*Data to use:*
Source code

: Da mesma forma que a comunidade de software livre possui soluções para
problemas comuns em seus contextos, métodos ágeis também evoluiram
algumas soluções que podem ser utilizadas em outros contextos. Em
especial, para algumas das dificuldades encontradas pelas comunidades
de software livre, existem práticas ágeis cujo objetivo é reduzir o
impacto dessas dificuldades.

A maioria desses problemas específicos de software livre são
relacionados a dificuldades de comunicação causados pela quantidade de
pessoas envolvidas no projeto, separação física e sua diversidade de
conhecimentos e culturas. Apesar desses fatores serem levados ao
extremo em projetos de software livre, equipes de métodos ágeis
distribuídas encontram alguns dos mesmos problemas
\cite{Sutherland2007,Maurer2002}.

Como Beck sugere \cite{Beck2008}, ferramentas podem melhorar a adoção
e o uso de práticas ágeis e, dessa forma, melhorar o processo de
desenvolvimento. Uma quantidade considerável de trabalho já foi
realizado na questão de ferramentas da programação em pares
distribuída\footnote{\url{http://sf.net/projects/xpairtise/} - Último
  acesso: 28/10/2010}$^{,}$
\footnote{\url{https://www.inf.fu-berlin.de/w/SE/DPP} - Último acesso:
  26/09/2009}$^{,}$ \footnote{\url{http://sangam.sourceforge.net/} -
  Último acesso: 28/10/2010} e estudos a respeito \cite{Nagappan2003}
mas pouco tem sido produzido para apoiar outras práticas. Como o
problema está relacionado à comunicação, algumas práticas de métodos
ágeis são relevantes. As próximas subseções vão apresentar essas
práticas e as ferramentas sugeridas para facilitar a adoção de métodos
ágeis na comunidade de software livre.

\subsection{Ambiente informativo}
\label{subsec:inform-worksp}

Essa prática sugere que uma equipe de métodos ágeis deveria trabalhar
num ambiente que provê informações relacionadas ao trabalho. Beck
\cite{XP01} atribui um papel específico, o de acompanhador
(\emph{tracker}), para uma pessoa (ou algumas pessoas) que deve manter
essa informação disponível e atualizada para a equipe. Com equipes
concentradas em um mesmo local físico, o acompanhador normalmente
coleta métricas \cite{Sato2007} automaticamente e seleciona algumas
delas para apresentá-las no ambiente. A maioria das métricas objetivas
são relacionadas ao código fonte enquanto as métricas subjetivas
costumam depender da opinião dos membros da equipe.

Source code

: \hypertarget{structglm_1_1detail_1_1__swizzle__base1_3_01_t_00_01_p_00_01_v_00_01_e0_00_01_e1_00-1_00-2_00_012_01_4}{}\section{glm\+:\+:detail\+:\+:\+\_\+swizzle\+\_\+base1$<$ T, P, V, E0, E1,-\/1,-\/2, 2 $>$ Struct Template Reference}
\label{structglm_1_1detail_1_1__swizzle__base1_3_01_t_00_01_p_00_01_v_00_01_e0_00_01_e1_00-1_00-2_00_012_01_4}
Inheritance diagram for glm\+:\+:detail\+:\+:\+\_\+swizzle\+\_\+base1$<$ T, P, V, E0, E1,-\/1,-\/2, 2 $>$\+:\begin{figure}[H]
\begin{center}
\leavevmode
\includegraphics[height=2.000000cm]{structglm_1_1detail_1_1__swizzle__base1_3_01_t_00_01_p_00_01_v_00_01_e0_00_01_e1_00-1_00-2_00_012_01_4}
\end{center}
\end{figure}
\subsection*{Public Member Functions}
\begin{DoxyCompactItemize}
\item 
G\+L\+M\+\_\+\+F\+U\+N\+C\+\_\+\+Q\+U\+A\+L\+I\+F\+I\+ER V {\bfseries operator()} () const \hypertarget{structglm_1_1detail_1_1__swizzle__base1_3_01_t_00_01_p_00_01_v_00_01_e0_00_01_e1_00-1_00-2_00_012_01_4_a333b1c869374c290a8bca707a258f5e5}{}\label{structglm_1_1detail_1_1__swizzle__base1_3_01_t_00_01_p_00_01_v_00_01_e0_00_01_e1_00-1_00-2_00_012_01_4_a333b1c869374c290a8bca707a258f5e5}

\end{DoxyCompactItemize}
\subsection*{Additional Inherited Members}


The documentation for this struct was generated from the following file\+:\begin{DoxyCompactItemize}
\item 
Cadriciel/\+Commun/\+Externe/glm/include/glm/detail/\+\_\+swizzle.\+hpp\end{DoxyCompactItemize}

*Assignment:*
All lines from the one that holds "são relacionadas ao" through the end of the records are to be returned exactly, including both boundary lines, and no others.

*Answer section:*
são relacionadas ao código fonte enquanto as métricas subjetivas
costumam depender da opinião dos membros da equipe.

Source code

: \hypertarget{structglm_1_1detail_1_1__swizzle__base1_3_01_t_00_01_p_00_01_v_00_01_e0_00_01_e1_00-1_00-2_00_012_01_4}{}\section{glm\+:\+:detail\+:\+:\+\_\+swizzle\+\_\+base1$<$ T, P, V, E0, E1,-\/1,-\/2, 2 $>$ Struct Template Reference}
\label{structglm_1_1detail_1_1__swizzle__base1_3_01_t_00_01_p_00_01_v_00_01_e0_00_01_e1_00-1_00-2_00_012_01_4}
Inheritance diagram for glm\+:\+:detail\+:\+:\+\_\+swizzle\+\_\+base1$<$ T, P, V, E0, E1,-\/1,-\/2, 2 $>$\+:\begin{figure}[H]
\begin{center}
\leavevmode
\includegraphics[height=2.000000cm]{structglm_1_1detail_1_1__swizzle__base1_3_01_t_00_01_p_00_01_v_00_01_e0_00_01_e1_00-1_00-2_00_012_01_4}
\end{center}
\end{figure}
\subsection*{Public Member Functions}
\begin{DoxyCompactItemize}
\item 
G\+L\+M\+\_\+\+F\+U\+N\+C\+\_\+\+Q\+U\+A\+L\+I\+F\+I\+ER V {\bfseries operator()} () const \hypertarget{structglm_1_1detail_1_1__swizzle__base1_3_01_t_00_01_p_00_01_v_00_01_e0_00_01_e1_00-1_00-2_00_012_01_4_a333b1c869374c290a8bca707a258f5e5}{}\label{structglm_1_1detail_1_1__swizzle__base1_3_01_t_00_01_p_00_01_v_00_01_e0_00_01_e1_00-1_00-2_00_012_01_4_a333b1c869374c290a8bca707a258f5e5}

\end{DoxyCompactItemize}
\subsection*{Additional Inherited Members}


The documentation for this struct was generated from the following file\+:\begin{DoxyCompactItemize}
\item 
Cadriciel/\+Commun/\+Externe/glm/include/glm/detail/\+\_\+swizzle.\+hpp\end{DoxyCompactItemize}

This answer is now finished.